SENTENCING THE ELDERLY – AN ACT OF MERCY OR DISCRIMINATION? S v Phillips (unreported, DCLD), case no CC141/08
Keywords:advanced age, elderly offender, sentencing the elderly, concept of mercy, free pardon, parole
In 2008, the authors’ note on advanced age as a mitigating factor in the South African criminal courts set out the Roman-Dutch history and the South African case law with regard to this issue. Brief reference was made to the position of the elderly offender in the Zimbabwean, English and Australian jurisdictions.

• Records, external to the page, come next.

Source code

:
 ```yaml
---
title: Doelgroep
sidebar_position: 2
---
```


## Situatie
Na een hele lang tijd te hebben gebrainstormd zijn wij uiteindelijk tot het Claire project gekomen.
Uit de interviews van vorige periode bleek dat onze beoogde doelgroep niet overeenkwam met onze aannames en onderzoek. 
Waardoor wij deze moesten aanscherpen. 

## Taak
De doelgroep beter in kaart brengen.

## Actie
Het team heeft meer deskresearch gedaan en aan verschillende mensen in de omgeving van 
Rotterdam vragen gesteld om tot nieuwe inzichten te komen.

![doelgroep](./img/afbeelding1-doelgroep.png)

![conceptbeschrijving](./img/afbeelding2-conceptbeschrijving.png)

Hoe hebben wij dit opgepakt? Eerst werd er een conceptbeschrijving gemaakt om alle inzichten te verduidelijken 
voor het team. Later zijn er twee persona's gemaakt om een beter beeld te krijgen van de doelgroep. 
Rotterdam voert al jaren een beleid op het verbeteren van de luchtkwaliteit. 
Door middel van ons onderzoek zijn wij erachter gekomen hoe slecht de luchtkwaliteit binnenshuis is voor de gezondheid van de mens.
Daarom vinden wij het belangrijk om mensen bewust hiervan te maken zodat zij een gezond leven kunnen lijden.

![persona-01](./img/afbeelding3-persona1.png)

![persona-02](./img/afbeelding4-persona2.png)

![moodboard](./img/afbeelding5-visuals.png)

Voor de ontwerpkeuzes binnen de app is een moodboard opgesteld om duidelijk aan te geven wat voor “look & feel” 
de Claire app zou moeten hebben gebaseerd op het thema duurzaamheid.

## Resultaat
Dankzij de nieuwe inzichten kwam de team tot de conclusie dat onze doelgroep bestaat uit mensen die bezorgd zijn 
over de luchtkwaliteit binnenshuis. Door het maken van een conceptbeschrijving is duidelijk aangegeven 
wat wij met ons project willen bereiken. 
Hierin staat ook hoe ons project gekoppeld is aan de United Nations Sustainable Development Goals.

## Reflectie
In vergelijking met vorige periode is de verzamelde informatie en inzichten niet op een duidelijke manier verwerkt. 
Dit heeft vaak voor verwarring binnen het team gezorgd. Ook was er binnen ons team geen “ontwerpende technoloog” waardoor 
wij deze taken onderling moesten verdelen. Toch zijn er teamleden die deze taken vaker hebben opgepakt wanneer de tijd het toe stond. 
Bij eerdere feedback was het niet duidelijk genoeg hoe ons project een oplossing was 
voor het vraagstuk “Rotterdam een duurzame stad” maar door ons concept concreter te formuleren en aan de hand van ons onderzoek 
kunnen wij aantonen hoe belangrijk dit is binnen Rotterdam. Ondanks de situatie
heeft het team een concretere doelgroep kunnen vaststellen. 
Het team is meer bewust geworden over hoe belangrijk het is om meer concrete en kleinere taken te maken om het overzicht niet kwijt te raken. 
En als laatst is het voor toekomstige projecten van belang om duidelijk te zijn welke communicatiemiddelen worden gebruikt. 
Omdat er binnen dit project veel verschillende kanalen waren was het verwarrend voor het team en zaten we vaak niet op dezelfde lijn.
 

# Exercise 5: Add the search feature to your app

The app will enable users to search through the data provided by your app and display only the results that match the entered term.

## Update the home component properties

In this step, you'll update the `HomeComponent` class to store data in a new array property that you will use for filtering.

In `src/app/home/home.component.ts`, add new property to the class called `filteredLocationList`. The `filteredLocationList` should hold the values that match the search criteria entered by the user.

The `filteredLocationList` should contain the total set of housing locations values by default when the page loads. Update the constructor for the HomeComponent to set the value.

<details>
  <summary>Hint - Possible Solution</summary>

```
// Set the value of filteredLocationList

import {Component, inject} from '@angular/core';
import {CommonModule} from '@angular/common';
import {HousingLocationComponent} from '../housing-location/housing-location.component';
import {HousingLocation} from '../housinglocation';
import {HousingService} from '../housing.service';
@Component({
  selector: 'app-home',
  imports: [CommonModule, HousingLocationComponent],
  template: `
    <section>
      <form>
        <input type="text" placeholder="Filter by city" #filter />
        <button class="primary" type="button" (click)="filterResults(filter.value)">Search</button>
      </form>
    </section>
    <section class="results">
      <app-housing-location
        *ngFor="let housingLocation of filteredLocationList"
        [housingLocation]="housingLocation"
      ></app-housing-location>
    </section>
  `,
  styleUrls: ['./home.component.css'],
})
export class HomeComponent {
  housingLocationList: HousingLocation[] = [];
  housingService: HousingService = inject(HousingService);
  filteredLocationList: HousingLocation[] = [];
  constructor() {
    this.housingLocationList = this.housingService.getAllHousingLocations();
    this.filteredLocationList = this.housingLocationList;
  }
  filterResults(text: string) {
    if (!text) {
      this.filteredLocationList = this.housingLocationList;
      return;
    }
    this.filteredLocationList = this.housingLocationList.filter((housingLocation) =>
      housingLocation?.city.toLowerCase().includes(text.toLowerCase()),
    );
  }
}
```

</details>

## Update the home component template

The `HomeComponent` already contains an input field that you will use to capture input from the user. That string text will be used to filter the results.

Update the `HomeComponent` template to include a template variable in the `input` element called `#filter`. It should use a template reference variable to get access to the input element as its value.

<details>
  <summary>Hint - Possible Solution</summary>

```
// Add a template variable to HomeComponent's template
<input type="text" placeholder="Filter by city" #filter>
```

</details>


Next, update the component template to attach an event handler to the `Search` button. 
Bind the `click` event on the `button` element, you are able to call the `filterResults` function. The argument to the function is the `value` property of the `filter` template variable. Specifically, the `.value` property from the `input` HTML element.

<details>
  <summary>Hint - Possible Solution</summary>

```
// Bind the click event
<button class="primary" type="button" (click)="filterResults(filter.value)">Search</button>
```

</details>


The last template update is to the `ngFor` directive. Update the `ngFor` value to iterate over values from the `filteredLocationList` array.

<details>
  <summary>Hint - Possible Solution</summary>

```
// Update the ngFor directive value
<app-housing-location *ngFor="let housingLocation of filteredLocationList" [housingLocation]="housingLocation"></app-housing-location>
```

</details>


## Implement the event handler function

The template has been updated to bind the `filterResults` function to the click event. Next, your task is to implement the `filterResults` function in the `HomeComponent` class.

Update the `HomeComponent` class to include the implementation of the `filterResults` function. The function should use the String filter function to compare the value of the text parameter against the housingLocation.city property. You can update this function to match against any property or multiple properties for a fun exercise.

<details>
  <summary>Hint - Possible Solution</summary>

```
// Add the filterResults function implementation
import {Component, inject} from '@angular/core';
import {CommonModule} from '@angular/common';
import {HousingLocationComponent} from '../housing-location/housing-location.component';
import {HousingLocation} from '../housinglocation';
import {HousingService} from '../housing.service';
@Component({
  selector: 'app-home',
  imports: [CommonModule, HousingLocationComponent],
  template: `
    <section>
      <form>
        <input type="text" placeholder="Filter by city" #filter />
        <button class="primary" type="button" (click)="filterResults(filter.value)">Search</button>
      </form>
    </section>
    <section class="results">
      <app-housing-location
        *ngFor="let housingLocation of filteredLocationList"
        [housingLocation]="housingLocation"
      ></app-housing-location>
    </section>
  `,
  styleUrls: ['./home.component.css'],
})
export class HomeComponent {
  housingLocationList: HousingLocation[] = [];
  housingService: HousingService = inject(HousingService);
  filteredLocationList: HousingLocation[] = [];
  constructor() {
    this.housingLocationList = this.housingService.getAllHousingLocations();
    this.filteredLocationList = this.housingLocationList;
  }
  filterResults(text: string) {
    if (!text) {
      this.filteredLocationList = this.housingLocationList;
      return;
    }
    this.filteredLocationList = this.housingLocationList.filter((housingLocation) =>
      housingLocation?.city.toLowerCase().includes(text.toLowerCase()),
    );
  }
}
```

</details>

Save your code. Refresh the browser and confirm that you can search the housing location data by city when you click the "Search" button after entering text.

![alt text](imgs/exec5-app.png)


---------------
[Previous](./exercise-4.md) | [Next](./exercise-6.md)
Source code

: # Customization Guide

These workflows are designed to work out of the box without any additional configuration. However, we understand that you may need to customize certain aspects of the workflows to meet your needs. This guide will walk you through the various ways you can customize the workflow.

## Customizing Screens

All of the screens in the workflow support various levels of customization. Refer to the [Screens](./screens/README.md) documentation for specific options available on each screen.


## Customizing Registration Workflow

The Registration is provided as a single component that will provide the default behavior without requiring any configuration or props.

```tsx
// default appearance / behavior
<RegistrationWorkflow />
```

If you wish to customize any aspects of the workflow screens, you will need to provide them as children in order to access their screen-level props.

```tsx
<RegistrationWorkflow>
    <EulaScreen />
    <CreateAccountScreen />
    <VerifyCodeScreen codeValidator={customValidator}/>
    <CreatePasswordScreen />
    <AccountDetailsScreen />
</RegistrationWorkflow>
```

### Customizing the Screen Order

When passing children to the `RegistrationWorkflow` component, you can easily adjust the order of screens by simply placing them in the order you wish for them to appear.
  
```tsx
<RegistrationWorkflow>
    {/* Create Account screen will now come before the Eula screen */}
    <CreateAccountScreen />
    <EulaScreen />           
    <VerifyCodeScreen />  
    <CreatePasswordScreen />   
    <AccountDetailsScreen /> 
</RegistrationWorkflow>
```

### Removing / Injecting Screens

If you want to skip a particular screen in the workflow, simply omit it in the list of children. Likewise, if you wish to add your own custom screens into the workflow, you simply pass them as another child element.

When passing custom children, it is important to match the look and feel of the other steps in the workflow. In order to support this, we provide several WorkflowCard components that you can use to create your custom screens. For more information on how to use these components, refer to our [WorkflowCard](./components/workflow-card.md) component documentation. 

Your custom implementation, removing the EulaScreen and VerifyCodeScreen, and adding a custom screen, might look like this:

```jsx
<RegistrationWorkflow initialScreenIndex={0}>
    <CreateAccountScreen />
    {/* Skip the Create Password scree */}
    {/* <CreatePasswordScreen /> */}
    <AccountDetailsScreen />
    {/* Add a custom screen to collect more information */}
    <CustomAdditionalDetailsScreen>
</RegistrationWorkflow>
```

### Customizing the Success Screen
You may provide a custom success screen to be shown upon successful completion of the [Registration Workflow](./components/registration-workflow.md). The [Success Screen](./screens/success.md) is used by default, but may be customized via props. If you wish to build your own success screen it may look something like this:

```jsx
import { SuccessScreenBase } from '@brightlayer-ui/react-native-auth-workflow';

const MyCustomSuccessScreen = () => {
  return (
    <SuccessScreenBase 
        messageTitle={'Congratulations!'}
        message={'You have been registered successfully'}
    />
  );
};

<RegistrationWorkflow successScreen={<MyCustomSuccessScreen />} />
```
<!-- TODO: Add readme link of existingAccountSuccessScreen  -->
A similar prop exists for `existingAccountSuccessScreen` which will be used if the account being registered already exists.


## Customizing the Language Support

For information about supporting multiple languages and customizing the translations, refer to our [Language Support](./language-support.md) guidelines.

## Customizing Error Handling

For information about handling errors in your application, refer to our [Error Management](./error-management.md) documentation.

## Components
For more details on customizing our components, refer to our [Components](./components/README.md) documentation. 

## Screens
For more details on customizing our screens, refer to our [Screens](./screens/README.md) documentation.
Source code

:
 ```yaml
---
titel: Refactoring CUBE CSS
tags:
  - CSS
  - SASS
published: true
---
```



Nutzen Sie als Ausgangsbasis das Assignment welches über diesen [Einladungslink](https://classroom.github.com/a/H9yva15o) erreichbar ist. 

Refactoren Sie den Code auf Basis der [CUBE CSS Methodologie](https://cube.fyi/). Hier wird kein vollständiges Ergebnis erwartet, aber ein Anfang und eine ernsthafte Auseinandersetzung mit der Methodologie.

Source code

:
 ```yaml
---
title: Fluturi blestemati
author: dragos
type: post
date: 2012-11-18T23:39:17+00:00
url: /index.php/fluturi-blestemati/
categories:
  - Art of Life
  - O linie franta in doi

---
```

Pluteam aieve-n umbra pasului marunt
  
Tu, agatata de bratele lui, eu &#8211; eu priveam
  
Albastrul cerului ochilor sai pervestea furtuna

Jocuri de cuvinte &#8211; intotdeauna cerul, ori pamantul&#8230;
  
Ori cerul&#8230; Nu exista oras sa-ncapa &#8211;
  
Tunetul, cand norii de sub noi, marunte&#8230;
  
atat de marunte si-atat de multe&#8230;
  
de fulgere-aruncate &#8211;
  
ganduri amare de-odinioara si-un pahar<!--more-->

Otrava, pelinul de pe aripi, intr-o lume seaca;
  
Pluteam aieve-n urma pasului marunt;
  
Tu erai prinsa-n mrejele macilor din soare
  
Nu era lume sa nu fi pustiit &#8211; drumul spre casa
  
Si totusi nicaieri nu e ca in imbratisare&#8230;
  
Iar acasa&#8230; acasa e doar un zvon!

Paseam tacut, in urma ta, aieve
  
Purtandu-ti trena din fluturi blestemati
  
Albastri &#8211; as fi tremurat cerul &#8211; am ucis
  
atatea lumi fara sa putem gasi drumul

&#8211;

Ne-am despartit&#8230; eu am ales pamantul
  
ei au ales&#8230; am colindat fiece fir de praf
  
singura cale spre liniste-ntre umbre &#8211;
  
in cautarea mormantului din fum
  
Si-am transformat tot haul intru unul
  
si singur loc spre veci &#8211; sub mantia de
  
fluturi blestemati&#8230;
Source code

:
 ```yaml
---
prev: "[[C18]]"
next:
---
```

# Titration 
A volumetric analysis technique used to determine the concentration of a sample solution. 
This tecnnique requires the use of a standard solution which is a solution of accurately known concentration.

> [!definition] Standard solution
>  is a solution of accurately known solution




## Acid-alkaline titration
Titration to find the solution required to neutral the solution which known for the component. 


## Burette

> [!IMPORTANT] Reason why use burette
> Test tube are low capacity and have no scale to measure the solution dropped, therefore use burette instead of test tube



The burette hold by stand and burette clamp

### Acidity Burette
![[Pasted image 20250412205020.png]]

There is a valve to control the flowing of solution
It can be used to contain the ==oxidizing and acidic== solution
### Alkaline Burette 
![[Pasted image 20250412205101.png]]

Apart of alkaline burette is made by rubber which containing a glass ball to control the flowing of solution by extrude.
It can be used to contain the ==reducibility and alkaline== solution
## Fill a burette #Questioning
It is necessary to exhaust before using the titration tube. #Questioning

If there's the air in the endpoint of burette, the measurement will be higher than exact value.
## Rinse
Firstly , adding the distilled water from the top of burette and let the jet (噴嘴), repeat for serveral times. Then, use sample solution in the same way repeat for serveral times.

The aim of this note is not to repeat what was said before, but to provide a wider perspective on the pertinent issues relating to sentencing the elderly (a contested term, but for present purposes referring to offenders over the age of 60), especially the concept of mercy. It should be reiterated that old age does not exclude criminal liability, but it can serve as one of many mitigating factors during sentencing although it is not a bar to imprisonment. The case of S v Phillips is no exception. The structure of this note is the following: it commences with a discussion of the Phillips judgment and to place it within a general problematic sentencing framework vis-a-vis the elderly. The concept of mercy is then examined in light of recent Commonwealth jurisprudence; whereafter parallels are drawn between the sentencing of a battered wife and the sentencing of a battered geriatric. The note concludes with a brief mention of the post-sentencing options available to an offender in the form of mercy and as well as parole.